Expert: Inability to find new lawyer leaves Trump without expert to handle Espionage Act charges

Former President Donald Trump, who spent the day prior to his historic federal court appearance desperately scrambling to find legal representation, appeared in court Tuesday accompanied by two of his existing attorneys as he faced federal criminal charges for retaining national security documents and obstructing government efforts to retrieve them.

His attorneys Todd Blanche, an attorney handling his case in New York, and former Florida solicitor general Christopher Kise joined him in court after several prominent Florida attorneys declined to take on him as a client.

Two of the key lawyers Jim Trusty and John Rowley, who were initially handling the documents case, stepped down last week just hours after a Florida grand jury voted to charge the former president with 37 counts including alleged violations of the Espionage Act, obstruction and false statements.

Leading up to his arraignment, Trump and his legal team dedicated their afternoon to interviewing prospective lawyers, The Guardian reported. His search for a specialist national security lawyer, eligible to possess a security clearance, was also unsuccessful – leaving Trump without an expert to help him handle the Espionage Act charges.

“The issue isn’t navigating the Espionage Act charges themselves, which are relatively straightforward; the issue is navigating the Classified Information Procedures Act (CIPA) and knowing how to exploit all its procedural mechanisms to the client’s benefit,” Adam Kamenstein, a former federal prosecutor and current partner with Adams, Duerk & Kamenstein, told Salon.

He added that Trump is reported to not pay his bills and has gotten “more than one of his lawyers into their own legal trouble,” making him a difficult client to work with. 

Trump, who finds himself repeatedly entangled in legal woes, has become accustomed to an evershifting legal team. For him, the process is all too familiar with hiring new lawyers, but failing to keep them around as he faces mounting legal battles amid his multiple ongoing investigations.

Trusty, Trump’s top lawyer, abruptly resigned from his defense team the morning after he appeared on CNN claiming he had a theory that federal prosecutors “extorted” an attorney in the classified documents probe.

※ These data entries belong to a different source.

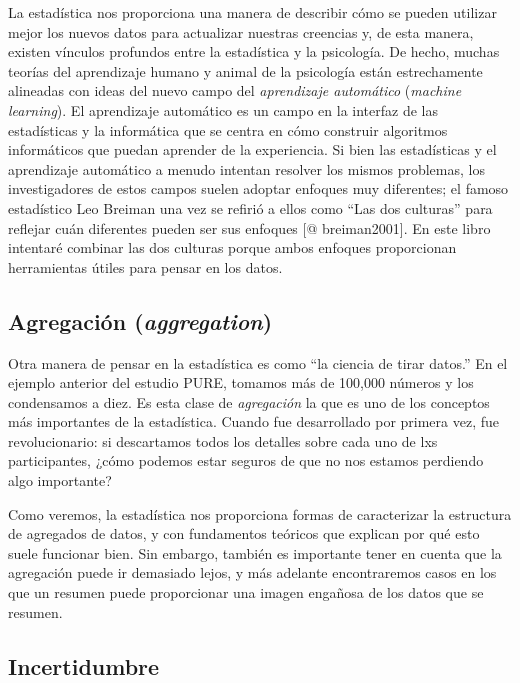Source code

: \documentclass[
  12pt,
]{book}
\theoremstyle{definition}
\theoremstyle{definition}
\theoremstyle{definition}
\theoremstyle{remark}
\begin{document}
La estadística nos proporciona una manera de describir cómo se pueden utilizar mejor los nuevos datos para actualizar nuestras creencias y, de esta manera, existen vínculos profundos entre la estadística y la psicología. De hecho, muchas teorías del aprendizaje humano y animal de la psicología están estrechamente alineadas con ideas del nuevo campo del \emph{aprendizaje automático} (\emph{machine learning}). El aprendizaje automático es un campo en la interfaz de las estadísticas y la informática que se centra en cómo construir algoritmos informáticos que puedan aprender de la experiencia. Si bien las estadísticas y el aprendizaje automático a menudo intentan resolver los mismos problemas, los investigadores de estos campos suelen adoptar enfoques muy diferentes; el famoso estadístico Leo Breiman una vez se refirió a ellos como ``Las dos culturas'' para reflejar cuán diferentes pueden ser sus enfoques {[}@ breiman2001{]}. En este libro intentaré combinar las dos culturas porque ambos enfoques proporcionan herramientas útiles para pensar en los datos.

\hypertarget{agregaciuxf3n-aggregation}{%
\subsection{\texorpdfstring{Agregación (\emph{aggregation})}{Agregación (aggregation)}}\label{agregaciuxf3n-aggregation}}

Otra manera de pensar en la estadística es como ``la ciencia de tirar datos.'' En el ejemplo anterior del estudio PURE, tomamos más de 100,000 números y los condensamos a diez. Es esta clase de \emph{agregación} la que es uno de los conceptos más importantes de la estadística. Cuando fue desarrollado por primera vez, fue revolucionario: si descartamos todos los detalles sobre cada uno de lxs participantes, ¿cómo podemos estar seguros de que no nos estamos perdiendo algo importante?

Como veremos, la estadística nos proporciona formas de caracterizar la estructura de agregados de datos, y con fundamentos teóricos que explican por qué esto suele funcionar bien. Sin embargo, también es importante tener en cuenta que la agregación puede ir demasiado lejos, y más adelante encontraremos casos en los que un resumen puede proporcionar una imagen engañosa de los datos que se resumen.

\hypertarget{incertidumbre}{%
\subsection{Incertidumbre}\label{incertidumbre}}
\end{document}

​​Another lawyer, Timothy Parlatore, departed from Trump’s legal team in May. He was one of the lawyers who sent a letter to Congress asking them to tell the Justice Department to “stand down” on the documents probe.

Then there’s Evan Corcoran, another criminal defense attorney who previously represented Trump in the documents investigation, but had to recuse himself in April after a federal judge ordered him to turn over notes documenting his interactions with Trump. 

Prosecutors found evidence of Trump using his attorney to advance a crime, which led the judge to pierce the protections offered by attorney-client privilege. 

“There are not many lawyers who have adequate experience in dealing with classified document cases and CIPA, so the pool is small to begin with,” Kamenstein said.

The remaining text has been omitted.